## EXERCISE DETAILS:
State how many lines in this listing include the word "closest", and nothing else.
┌────────
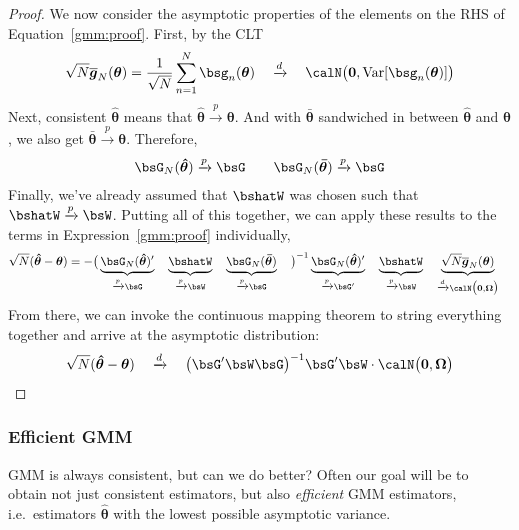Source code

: \documentclass[12pt]{article}
\theoremstyle{plain}
\theoremstyle{definition}
\theoremstyle{remark}
\newcommand{\bstheta}{\boldsymbol{\theta}}
\newcommand{\bsOmega}{\boldsymbol{\Omega}}
\newcommand{\bshattheta}{\boldsymbol{\hat{\theta}}}
\newcommand{\bsbartheta}{\boldsymbol{\bar{\theta}}}
\newcommand{\bsbarg}{\boldsymbol{\overline{g}}}
\renewcommand{\bso}{\boldsymbol{0}}
\newcommand{\Var}{\operatorname{Var}}
\newcommand{\pto}{\xrightarrow{p}}
\newcommand{\dto}{\xrightarrow{d}}
\newcommand{\sumnN}{\sum^N_{n=1}}
\begin{document}
\begin{proof}
We now consider the asymptotic properties of the elements on the RHS of
Equation~\ref{gmm:proof}. First, by the CLT
\begin{align*}
  \sqrt{N}
  \bsbarg_N(\bstheta)
  =
  \frac{1}{\sqrt{N}}
  \sumnN
  \bsg_n(\bstheta)
  \quad\dto\quad
  \calN\big(\bso,\Var[\bsg_n(\bstheta)]\big)
\end{align*}
Next, consistent $\bshattheta$ means that $\bshattheta\pto\bstheta$. And
with $\bsbartheta$ sandwiched in between $\bshattheta$ and $\bstheta$,
we also get $\bsbartheta\pto\bstheta$. Therefore,
\begin{align*}
  \bsG_N(\bshattheta)
  \pto \bsG
  \qquad
  \bsG_N(\bsbartheta)
  \pto \bsG
\end{align*}
Finally, we've already assumed that $\bshatW$ was chosen such that
$\bshatW\pto \bsW$. Putting all of this together, we can apply these
results to the terms in Expression~\ref{gmm:proof} individually,
\begin{align*}
  \sqrt{N}(\bshattheta-\bstheta)
  &=
  -
  \big(
  \underbrace{%
    \bsG_N(\bshattheta)'
  }_{%
    \pto \bsG
  }
  \quad
  \underbrace{%
    \bshatW
    \vphantom{\bsG(\bshattheta)'}
  }_{%
    \pto\bsW
  }
  \quad
  \underbrace{%
    \bsG_N(\bsbartheta)
  }_{%
    \pto \bsG
    \vphantom{\bsG(\bshattheta)'}
  }
  \quad
  \big)^{-1}
  \underbrace{%
    \bsG_N(\bshattheta)'
  }_{%
    \pto \bsG'
    \vphantom{\bsG(\bshattheta)'}
  }
  \quad
  \underbrace{%
    \bshatW
    \vphantom{\bsG(\bshattheta)'}
  }_{%
    \pto\bsW
  }
  \quad
  \underbrace{%
  \sqrt{N}
  \bsbarg_N(\bstheta)
  }_{\dto\calN\big(\bso,\bsOmega\big)}
\end{align*}
From there, we can invoke the continuous mapping theorem to string
everything together and arrive at the asymptotic distribution:
\begin{align*}
  \sqrt{N}(\bshattheta-\bstheta)
  \quad\dto\quad
  \big( \bsG' \bsW \bsG\big)^{-1}
  \bsG' \bsW
  \cdot
  \calN\big(\bso,\bsOmega\big)
\end{align*}
\end{proof}


\clearpage
\subsubsection{Efficient GMM}

GMM is always consistent, but can we do better?
Often our goal will be to obtain not just consistent estimators, but
also \emph{efficient} GMM estimators, i.e.\ estimators $\bshattheta$
with the lowest possible asymptotic variance.
\end{document}
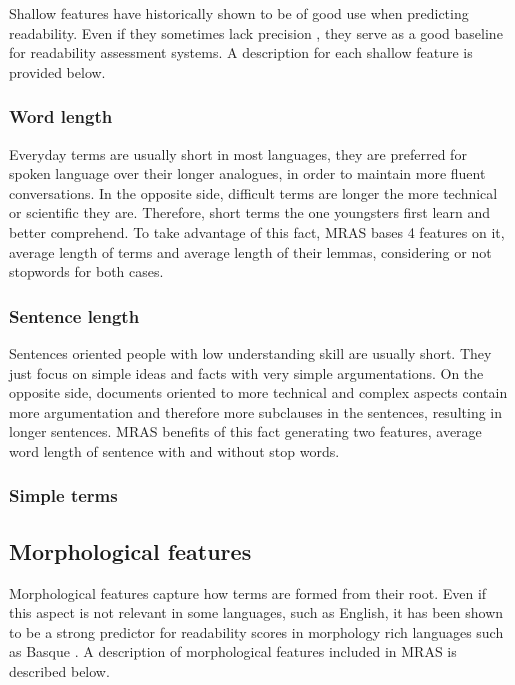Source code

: \documentclass{bsu-ms}
\newcommand{\projectName}{MRAS\xspace}
\begin{document}
Shallow features \cite{flesch1948new,chall1995readability,albright1996readability} have historically shown to be of good use when predicting readability. Even if they sometimes lack precision \cite{davison1982failure}, they serve as a good baseline for readability assessment systems. A description for each shallow feature is provided below.

\subsubsection*{Word length}
Everyday terms are usually short in most languages, they are preferred for spoken language over their longer analogues, in order to maintain more fluent conversations. In the opposite side, difficult terms are longer the more technical or scientific they are. Therefore, short terms the one youngsters first learn and better comprehend. To take advantage of this fact, \projectName bases 4 features on it,  average length of terms and average length of their lemmas, considering or not stopwords for both cases.



\subsubsection*{Sentence length}
Sentences oriented people with low understanding skill are usually short. They just focus on simple ideas and facts with very simple argumentations. On the opposite side, documents oriented to more technical and complex aspects contain more argumentation and therefore more subclauses in the sentences, resulting in longer sentences. \projectName benefits of this fact generating two features, average word length of sentence with and without stop words.

\subsubsection*{Simple terms}







\subsection{Morphological features}
Morphological features capture how terms are formed from their root. Even if this  aspect is not relevant in some languages, such as English, it has been shown to be a strong predictor for readability scores in morphology rich languages such as Basque \cite{gonzalez2014simple}. A description of morphological features included in \projectName is described below.
\end{document}
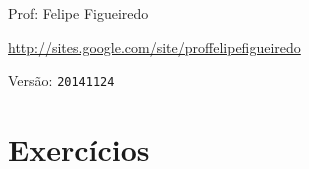 \documentclass[a4paper]{article}
\begin{document}
\parbox[c]{.825\textwidth}{\raggedright%
{Prof: Felipe Figueiredo\par}
{\url{http://sites.google.com/site/proffelipefigueiredo}\par}
}

Versão: \verb|20141124|




\section{Exercícios}
\end{document}
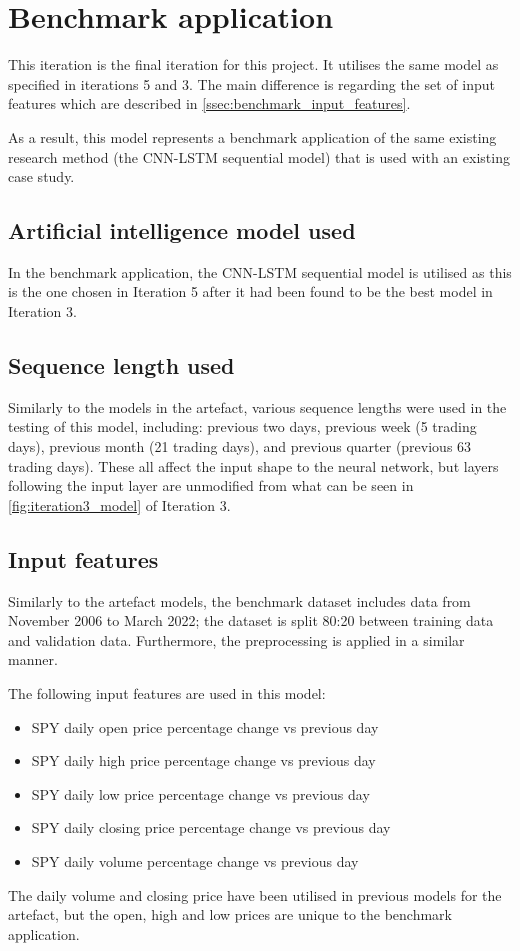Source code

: \section{Benchmark application}
This iteration is the final iteration for this project. It utilises the same model as specified
in iterations 5 and 3. The main difference is regarding the set of input features which are described
in \autoref{ssec:benchmark_input_features}.

As a result, this model represents a benchmark application of the same existing research method
(the CNN-LSTM sequential model) that is used with an existing case study.

\subsection{Artificial intelligence model used}\label{ssec:benchmark_ai_model}
In the benchmark application, the CNN-LSTM sequential model is utilised as this is the one
chosen in Iteration 5 after it had been found to be the best model in Iteration 3.

\subsection{Sequence length used}
Similarly to the models in the artefact, various sequence lengths were used in the testing of this model,
including: previous two days, previous week (5 trading days), previous month (21 trading days), and previous quarter
(previous 63 trading days).
These all affect the input shape to the neural network, but layers following the input layer are unmodified from
what can be seen in \autoref{fig:iteration3_model} of Iteration 3.

\subsection{Input features}\label{ssec:benchmark_input_features}
Similarly to the artefact models, the benchmark dataset includes data from November 2006 to March 2022;
the dataset is split 80:20 between training data and validation data. Furthermore, the preprocessing is
applied in a similar manner.

The following input features are used in this model:

\begin{itemize}
    \item SPY daily open price percentage change vs previous day
    \item SPY daily high price percentage change vs previous day
    \item SPY daily low price percentage change vs previous day
    \item SPY daily closing price percentage change vs previous day
    \item SPY daily volume percentage change vs previous day
\end{itemize}

The daily volume and closing price have been utilised in previous models for the artefact,
but the open, high and low prices are unique to the benchmark application.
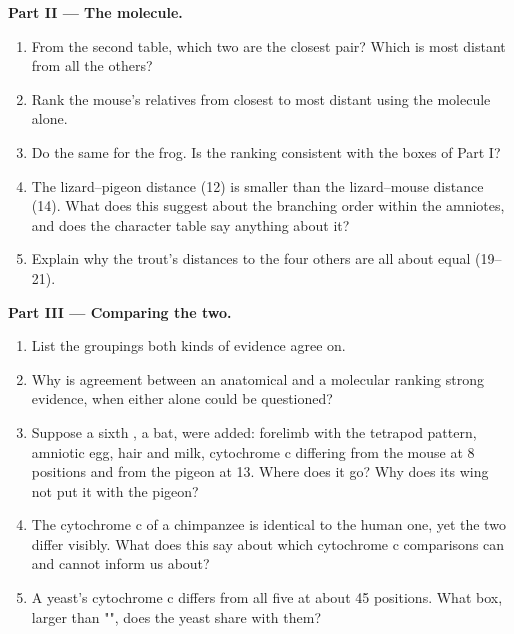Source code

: \begin{problem}
\medskip
\noindent\textbf{Part II --- The molecule.}
\begin{enumerate}[resume]
  \item From the second table, which two  are the closest
        pair? Which  is most distant from all the others?
  \item Rank the mouse's relatives from closest to most distant using
        the molecule alone.
  \item Do the same for the frog. Is the ranking consistent with the
        boxes of Part I?
  \item The lizard--pigeon distance (12) is smaller than the
        lizard--mouse distance (14). What does this suggest about the
        branching order within the amniotes, and does the character
        table say anything about it?
  \item Explain why the trout's distances to the four others are all
        about equal (19--21).
\end{enumerate}

\medskip
\noindent\textbf{Part III --- Comparing the two.}
\begin{enumerate}[resume]
  \item List the groupings both kinds of evidence agree on.
  \item Why is agreement between an anatomical and a molecular
        ranking strong evidence, when either alone could be
        questioned?
  \item Suppose a sixth , a bat, were added: forelimb with the
        tetrapod pattern, amniotic egg, hair and milk, cytochrome c
        differing from the mouse at 8 positions and from the pigeon
        at 13. Where does it go? Why does its wing not put it with the
        pigeon?
  \item The cytochrome c of a chimpanzee is identical to the human
        one, yet the two  differ visibly. What does this say
        about which  cytochrome c comparisons can and cannot
        inform us about?
  \item A yeast's cytochrome c differs from all five at about 45
        positions. What box, larger than "", does the
        yeast share with them?
\end{enumerate}


\end{problem}
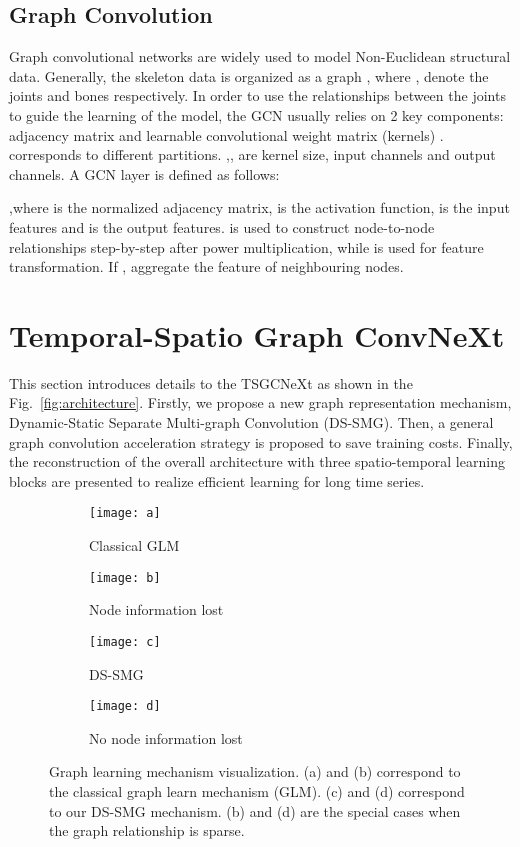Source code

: \documentclass[10pt,twocolumn,letterpaper]{article}
\begin{document}
\subsection{Graph Convolution}
\label{ssec:graphconv}
Graph convolutional networks are widely used to model Non-Euclidean structural data. Generally, the skeleton data is organized as a graph , where ,  denote the joints and bones respectively. In order to use the relationships between the joints to guide the learning of the model, the GCN usually relies on 2 key components: adjacency matrix  and learnable convolutional weight matrix (kernels) .  corresponds to different partitions. ,, are kernel size, input channels and output channels. A GCN layer is defined as follows:

,where  is the normalized adjacency matrix,  is the activation function,  is the input features and  is the output features.  is used to construct node-to-node relationships step-by-step after power multiplication, while  is used for feature transformation. If ,  aggregate the feature of neighbouring nodes.

\section{Temporal-Spatio Graph ConvNeXt}
This section introduces details to the TSGCNeXt as shown in the Fig.~\ref{fig:architecture}.
Firstly, we propose a new graph representation mechanism, Dynamic-Static Separate Multi-graph Convolution (DS-SMG).
Then, a general graph convolution acceleration strategy is proposed to save training costs.
Finally, the reconstruction of the overall architecture with three spatio-temporal learning blocks are presented to realize efficient learning for long time series.


\begin{figure*}\centering
    \begin{subfigure}[b]{0.22\textwidth}
         \centering
         \texttt{[image: a]}
         \caption{Classical GLM}
         \label{(a)}
    \end{subfigure}
    \begin{subfigure}[b]{0.22\textwidth}
         \centering
         \texttt{[image: b]}
         \caption{Node information lost}
         \label{(b)}
    \end{subfigure}
    \begin{subfigure}[b]{0.22\textwidth}
         \centering
         \texttt{[image: c]}
         \caption{DS-SMG}
         \label{(c)}
    \end{subfigure}
    \begin{subfigure}[b]{0.22\textwidth}
         \centering
         \texttt{[image: d]}
         \caption{No node information lost}
         \label{(d)}
    \end{subfigure}
    \caption{Graph learning mechanism visualization. (a) and (b) correspond to the classical graph learn mechanism (GLM). (c) and (d) correspond to our DS-SMG mechanism. (b) and (d) are the special cases when the graph relationship is sparse.} \label{fig:complexity}
    \vspace{-1em}
\end{figure*}
\end{document}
└────────
## YOUR RESPONSE:
2